§ **Saved data entries**

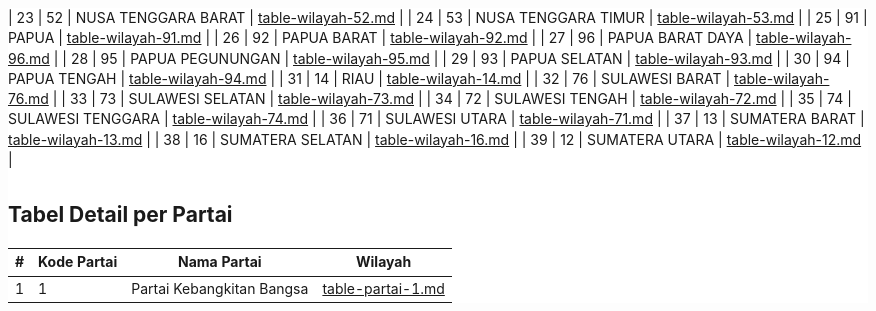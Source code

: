 | 23 | 52           | NUSA TENGGARA BARAT       | [table-wilayah-52.md][tw-52] |
| 24 | 53           | NUSA TENGGARA TIMUR       | [table-wilayah-53.md][tw-53] |
| 25 | 91           | PAPUA                     | [table-wilayah-91.md][tw-91] |
| 26 | 92           | PAPUA BARAT               | [table-wilayah-92.md][tw-92] |
| 27 | 96           | PAPUA BARAT DAYA          | [table-wilayah-96.md][tw-96] |
| 28 | 95           | PAPUA PEGUNUNGAN          | [table-wilayah-95.md][tw-95] |
| 29 | 93           | PAPUA SELATAN             | [table-wilayah-93.md][tw-93] |
| 30 | 94           | PAPUA TENGAH              | [table-wilayah-94.md][tw-94] |
| 31 | 14           | RIAU                      | [table-wilayah-14.md][tw-14] |
| 32 | 76           | SULAWESI BARAT            | [table-wilayah-76.md][tw-76] |
| 33 | 73           | SULAWESI SELATAN          | [table-wilayah-73.md][tw-73] |
| 34 | 72           | SULAWESI TENGAH           | [table-wilayah-72.md][tw-72] |
| 35 | 74           | SULAWESI TENGGARA         | [table-wilayah-74.md][tw-74] |
| 36 | 71           | SULAWESI UTARA            | [table-wilayah-71.md][tw-71] |
| 37 | 13           | SUMATERA BARAT            | [table-wilayah-13.md][tw-13] |
| 38 | 16           | SUMATERA SELATAN          | [table-wilayah-16.md][tw-16] |
| 39 | 12           | SUMATERA UTARA            | [table-wilayah-12.md][tw-12] |


[tw-11]: https://github.com/gigit-pemilu/pemilu-2024/blob/main/pileg-dpr/hitung-suara/sub/table-wilayah-11.md
[tw-51]: https://github.com/gigit-pemilu/pemilu-2024/blob/main/pileg-dpr/hitung-suara/sub/table-wilayah-51.md
[tw-36]: https://github.com/gigit-pemilu/pemilu-2024/blob/main/pileg-dpr/hitung-suara/sub/table-wilayah-36.md
[tw-17]: https://github.com/gigit-pemilu/pemilu-2024/blob/main/pileg-dpr/hitung-suara/sub/table-wilayah-17.md
[tw-34]: https://github.com/gigit-pemilu/pemilu-2024/blob/main/pileg-dpr/hitung-suara/sub/table-wilayah-34.md
[tw-31]: https://github.com/gigit-pemilu/pemilu-2024/blob/main/pileg-dpr/hitung-suara/sub/table-wilayah-31.md
[tw-75]: https://github.com/gigit-pemilu/pemilu-2024/blob/main/pileg-dpr/hitung-suara/sub/table-wilayah-75.md
[tw-15]: https://github.com/gigit-pemilu/pemilu-2024/blob/main/pileg-dpr/hitung-suara/sub/table-wilayah-15.md
[tw-32]: https://github.com/gigit-pemilu/pemilu-2024/blob/main/pileg-dpr/hitung-suara/sub/table-wilayah-32.md
[tw-33]: https://github.com/gigit-pemilu/pemilu-2024/blob/main/pileg-dpr/hitung-suara/sub/table-wilayah-33.md
[tw-35]: https://github.com/gigit-pemilu/pemilu-2024/blob/main/pileg-dpr/hitung-suara/sub/table-wilayah-35.md
[tw-61]: https://github.com/gigit-pemilu/pemilu-2024/blob/main/pileg-dpr/hitung-suara/sub/table-wilayah-61.md
[tw-63]: https://github.com/gigit-pemilu/pemilu-2024/blob/main/pileg-dpr/hitung-suara/sub/table-wilayah-63.md
[tw-62]: https://github.com/gigit-pemilu/pemilu-2024/blob/main/pileg-dpr/hitung-suara/sub/table-wilayah-62.md
[tw-64]: https://github.com/gigit-pemilu/pemilu-2024/blob/main/pileg-dpr/hitung-suara/sub/table-wilayah-64.md
[tw-65]: https://github.com/gigit-pemilu/pemilu-2024/blob/main/pileg-dpr/hitung-suara/sub/table-wilayah-65.md
[tw-19]: https://github.com/gigit-pemilu/pemilu-2024/blob/main/pileg-dpr/hitung-suara/sub/table-wilayah-19.md
[tw-21]: https://github.com/gigit-pemilu/pemilu-2024/blob/main/pileg-dpr/hitung-suara/sub/table-wilayah-21.md
[tw-18]: https://github.com/gigit-pemilu/pemilu-2024/blob/main/pileg-dpr/hitung-suara/sub/table-wilayah-18.md
[tw-99]: https://github.com/gigit-pemilu/pemilu-2024/blob/main/pileg-dpr/hitung-suara/sub/table-wilayah-99.md
[tw-81]: https://github.com/gigit-pemilu/pemilu-2024/blob/main/pileg-dpr/hitung-suara/sub/table-wilayah-81.md
[tw-82]: https://github.com/gigit-pemilu/pemilu-2024/blob/main/pileg-dpr/hitung-suara/sub/table-wilayah-82.md
[tw-52]: https://github.com/gigit-pemilu/pemilu-2024/blob/main/pileg-dpr/hitung-suara/sub/table-wilayah-52.md
[tw-53]: https://github.com/gigit-pemilu/pemilu-2024/blob/main/pileg-dpr/hitung-suara/sub/table-wilayah-53.md
[tw-91]: https://github.com/gigit-pemilu/pemilu-2024/blob/main/pileg-dpr/hitung-suara/sub/table-wilayah-91.md
[tw-92]: https://github.com/gigit-pemilu/pemilu-2024/blob/main/pileg-dpr/hitung-suara/sub/table-wilayah-92.md
[tw-96]: https://github.com/gigit-pemilu/pemilu-2024/blob/main/pileg-dpr/hitung-suara/sub/table-wilayah-96.md
[tw-95]: https://github.com/gigit-pemilu/pemilu-2024/blob/main/pileg-dpr/hitung-suara/sub/table-wilayah-95.md
[tw-93]: https://github.com/gigit-pemilu/pemilu-2024/blob/main/pileg-dpr/hitung-suara/sub/table-wilayah-93.md
[tw-94]: https://github.com/gigit-pemilu/pemilu-2024/blob/main/pileg-dpr/hitung-suara/sub/table-wilayah-94.md
[tw-14]: https://github.com/gigit-pemilu/pemilu-2024/blob/main/pileg-dpr/hitung-suara/sub/table-wilayah-14.md
[tw-76]: https://github.com/gigit-pemilu/pemilu-2024/blob/main/pileg-dpr/hitung-suara/sub/table-wilayah-76.md
[tw-73]: https://github.com/gigit-pemilu/pemilu-2024/blob/main/pileg-dpr/hitung-suara/sub/table-wilayah-73.md
[tw-72]: https://github.com/gigit-pemilu/pemilu-2024/blob/main/pileg-dpr/hitung-suara/sub/table-wilayah-72.md
[tw-74]: https://github.com/gigit-pemilu/pemilu-2024/blob/main/pileg-dpr/hitung-suara/sub/table-wilayah-74.md
[tw-71]: https://github.com/gigit-pemilu/pemilu-2024/blob/main/pileg-dpr/hitung-suara/sub/table-wilayah-71.md
[tw-13]: https://github.com/gigit-pemilu/pemilu-2024/blob/main/pileg-dpr/hitung-suara/sub/table-wilayah-13.md
[tw-16]: https://github.com/gigit-pemilu/pemilu-2024/blob/main/pileg-dpr/hitung-suara/sub/table-wilayah-16.md
[tw-12]: https://github.com/gigit-pemilu/pemilu-2024/blob/main/pileg-dpr/hitung-suara/sub/table-wilayah-12.md

## Tabel Detail per Partai

| #  | Kode Partai | Nama Partai                           | Wilayah                     |
| -- | ----------- | ------------------------------------- | --------------------------- |
| 1  | 1           | Partai Kebangkitan Bangsa             | [table-partai-1.md][tp-1]   |

[p-1]: https://github.com/gigit-pemilu/pemilu-2024/blob/main/pileg-dpr/hitung-suara/sub/partai-1.txt
[p-2]: https://github.com/gigit-pemilu/pemilu-2024/blob/main/pileg-dpr/hitung-suara/sub/partai-2.txt
[p-3]: https://github.com/gigit-pemilu/pemilu-2024/blob/main/pileg-dpr/hitung-suara/sub/partai-3.txt
[p-4]: https://github.com/gigit-pemilu/pemilu-2024/blob/main/pileg-dpr/hitung-suara/sub/partai-4.txt
[p-5]: https://github.com/gigit-pemilu/pemilu-2024/blob/main/pileg-dpr/hitung-suara/sub/partai-5.txt
[p-6]: https://github.com/gigit-pemilu/pemilu-2024/blob/main/pileg-dpr/hitung-suara/sub/partai-6.txt
[p-7]: https://github.com/gigit-pemilu/pemilu-2024/blob/main/pileg-dpr/hitung-suara/sub/partai-7.txt
[p-8]: https://github.com/gigit-pemilu/pemilu-2024/blob/main/pileg-dpr/hitung-suara/sub/partai-8.txt
[p-9]: https://github.com/gigit-pemilu/pemilu-2024/blob/main/pileg-dpr/hitung-suara/sub/partai-9.txt
[p-10]: https://github.com/gigit-pemilu/pemilu-2024/blob/main/pileg-dpr/hitung-suara/sub/partai-10.txt
[p-11]: https://github.com/gigit-pemilu/pemilu-2024/blob/main/pileg-dpr/hitung-suara/sub/partai-11.txt
[p-12]: https://github.com/gigit-pemilu/pemilu-2024/blob/main/pileg-dpr/hitung-suara/sub/partai-12.txt
[p-13]: https://github.com/gigit-pemilu/pemilu-2024/blob/main/pileg-dpr/hitung-suara/sub/partai-13.txt
[p-14]: https://github.com/gigit-pemilu/pemilu-2024/blob/main/pileg-dpr/hitung-suara/sub/partai-14.txt
[p-15]: https://github.com/gigit-pemilu/pemilu-2024/blob/main/pileg-dpr/hitung-suara/sub/partai-15.txt
[p-16]: https://github.com/gigit-pemilu/pemilu-2024/blob/main/pileg-dpr/hitung-suara/sub/partai-16.txt
[p-17]: https://github.com/gigit-pemilu/pemilu-2024/blob/main/pileg-dpr/hitung-suara/sub/partai-17.txt
[p-24]: https://github.com/gigit-pemilu/pemilu-2024/blob/main/pileg-dpr/hitung-suara/sub/partai-24.txt
[tp-1]: https://github.com/gigit-pemilu/pemilu-2024/blob/main/pileg-dpr/hitung-suara/sub/table-partai-1.md
[tp-2]: https://github.com/gigit-pemilu/pemilu-2024/blob/main/pileg-dpr/hitung-suara/sub/table-partai-2.md
[tp-3]: https://github.com/gigit-pemilu/pemilu-2024/blob/main/pileg-dpr/hitung-suara/sub/table-partai-3.md
[tp-4]: https://github.com/gigit-pemilu/pemilu-2024/blob/main/pileg-dpr/hitung-suara/sub/table-partai-4.md
[tp-5]: https://github.com/gigit-pemilu/pemilu-2024/blob/main/pileg-dpr/hitung-suara/sub/table-partai-5.md
[tp-6]: https://github.com/gigit-pemilu/pemilu-2024/blob/main/pileg-dpr/hitung-suara/sub/table-partai-6.md
[tp-7]: https://github.com/gigit-pemilu/pemilu-2024/blob/main/pileg-dpr/hitung-suara/sub/table-partai-7.md
[tp-8]: https://github.com/gigit-pemilu/pemilu-2024/blob/main/pileg-dpr/hitung-suara/sub/table-partai-8.md
[tp-9]: https://github.com/gigit-pemilu/pemilu-2024/blob/main/pileg-dpr/hitung-suara/sub/table-partai-9.md
[tp-10]: https://github.com/gigit-pemilu/pemilu-2024/blob/main/pileg-dpr/hitung-suara/sub/table-partai-10.md
[tp-11]: https://github.com/gigit-pemilu/pemilu-2024/blob/main/pileg-dpr/hitung-suara/sub/table-partai-11.md
[tp-12]: https://github.com/gigit-pemilu/pemilu-2024/blob/main/pileg-dpr/hitung-suara/sub/table-partai-12.md
[tp-13]: https://github.com/gigit-pemilu/pemilu-2024/blob/main/pileg-dpr/hitung-suara/sub/table-partai-13.md
[tp-14]: https://github.com/gigit-pemilu/pemilu-2024/blob/main/pileg-dpr/hitung-suara/sub/table-partai-14.md
[tp-15]: https://github.com/gigit-pemilu/pemilu-2024/blob/main/pileg-dpr/hitung-suara/sub/table-partai-15.md
[tp-16]: https://github.com/gigit-pemilu/pemilu-2024/blob/main/pileg-dpr/hitung-suara/sub/table-partai-16.md
[tp-17]: https://github.com/gigit-pemilu/pemilu-2024/blob/main/pileg-dpr/hitung-suara/sub/table-partai-17.md
[tp-24]: https://github.com/gigit-pemilu/pemilu-2024/blob/main/pileg-dpr/hitung-suara/sub/table-partai-24.md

§ **Task directions**
Every line in the entries above that mentions the word "SELATAN" must be shown.

§ **Task output**
| 29 | 93           | PAPUA SELATAN             | [table-wilayah-93.md][tw-93] |
| 33 | 73           | SULAWESI SELATAN          | [table-wilayah-73.md][tw-73] |
| 38 | 16           | SUMATERA SELATAN          | [table-wilayah-16.md][tw-16] |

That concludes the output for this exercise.